> [Material supplied]:
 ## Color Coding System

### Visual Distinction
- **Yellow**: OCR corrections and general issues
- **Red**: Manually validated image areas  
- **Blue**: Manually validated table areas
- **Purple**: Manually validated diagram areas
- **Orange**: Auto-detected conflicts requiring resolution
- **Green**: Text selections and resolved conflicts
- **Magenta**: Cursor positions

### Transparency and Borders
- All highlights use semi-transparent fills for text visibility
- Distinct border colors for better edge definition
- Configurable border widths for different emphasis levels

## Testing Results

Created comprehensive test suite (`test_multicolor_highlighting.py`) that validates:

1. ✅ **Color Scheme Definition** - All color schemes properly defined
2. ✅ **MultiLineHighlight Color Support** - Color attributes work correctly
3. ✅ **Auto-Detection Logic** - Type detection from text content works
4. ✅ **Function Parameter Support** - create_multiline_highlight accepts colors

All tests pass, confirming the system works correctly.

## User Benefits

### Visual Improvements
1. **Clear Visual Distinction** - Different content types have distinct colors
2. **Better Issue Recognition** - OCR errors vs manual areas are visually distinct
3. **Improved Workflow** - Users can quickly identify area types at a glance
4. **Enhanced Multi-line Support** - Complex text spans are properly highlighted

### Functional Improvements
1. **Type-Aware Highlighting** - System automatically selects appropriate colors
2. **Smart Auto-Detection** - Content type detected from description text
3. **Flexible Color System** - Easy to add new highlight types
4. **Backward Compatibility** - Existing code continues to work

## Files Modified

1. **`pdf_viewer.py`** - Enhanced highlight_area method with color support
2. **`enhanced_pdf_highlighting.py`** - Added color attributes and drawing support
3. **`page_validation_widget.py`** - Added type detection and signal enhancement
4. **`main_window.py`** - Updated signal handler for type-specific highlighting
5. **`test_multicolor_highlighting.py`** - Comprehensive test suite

> [What the task requires]: The answer must be the full listing, copied exactly.

> [Worked solution]:
 ## Color Coding System

### Visual Distinction
- **Yellow**: OCR corrections and general issues
- **Red**: Manually validated image areas  
- **Blue**: Manually validated table areas
- **Purple**: Manually validated diagram areas
- **Orange**: Auto-detected conflicts requiring resolution
- **Green**: Text selections and resolved conflicts
- **Magenta**: Cursor positions

### Transparency and Borders
- All highlights use semi-transparent fills for text visibility
- Distinct border colors for better edge definition
- Configurable border widths for different emphasis levels

## Testing Results

Created comprehensive test suite (`test_multicolor_highlighting.py`) that validates:

1. ✅ **Color Scheme Definition** - All color schemes properly defined
2. ✅ **MultiLineHighlight Color Support** - Color attributes work correctly
3. ✅ **Auto-Detection Logic** - Type detection from text content works
4. ✅ **Function Parameter Support** - create_multiline_highlight accepts colors

All tests pass, confirming the system works correctly.

## User Benefits

### Visual Improvements
1. **Clear Visual Distinction** - Different content types have distinct colors
2. **Better Issue Recognition** - OCR errors vs manual areas are visually distinct
3. **Improved Workflow** - Users can quickly identify area types at a glance
4. **Enhanced Multi-line Support** - Complex text spans are properly highlighted

### Functional Improvements
1. **Type-Aware Highlighting** - System automatically selects appropriate colors
2. **Smart Auto-Detection** - Content type detected from description text
3. **Flexible Color System** - Easy to add new highlight types
4. **Backward Compatibility** - Existing code continues to work

## Files Modified

1. **`pdf_viewer.py`** - Enhanced highlight_area method with color support
2. **`enhanced_pdf_highlighting.py`** - Added color attributes and drawing support
3. **`page_validation_widget.py`** - Added type detection and signal enhancement
4. **`main_window.py`** - Updated signal handler for type-specific highlighting
5. **`test_multicolor_highlighting.py`** - Comprehensive test suite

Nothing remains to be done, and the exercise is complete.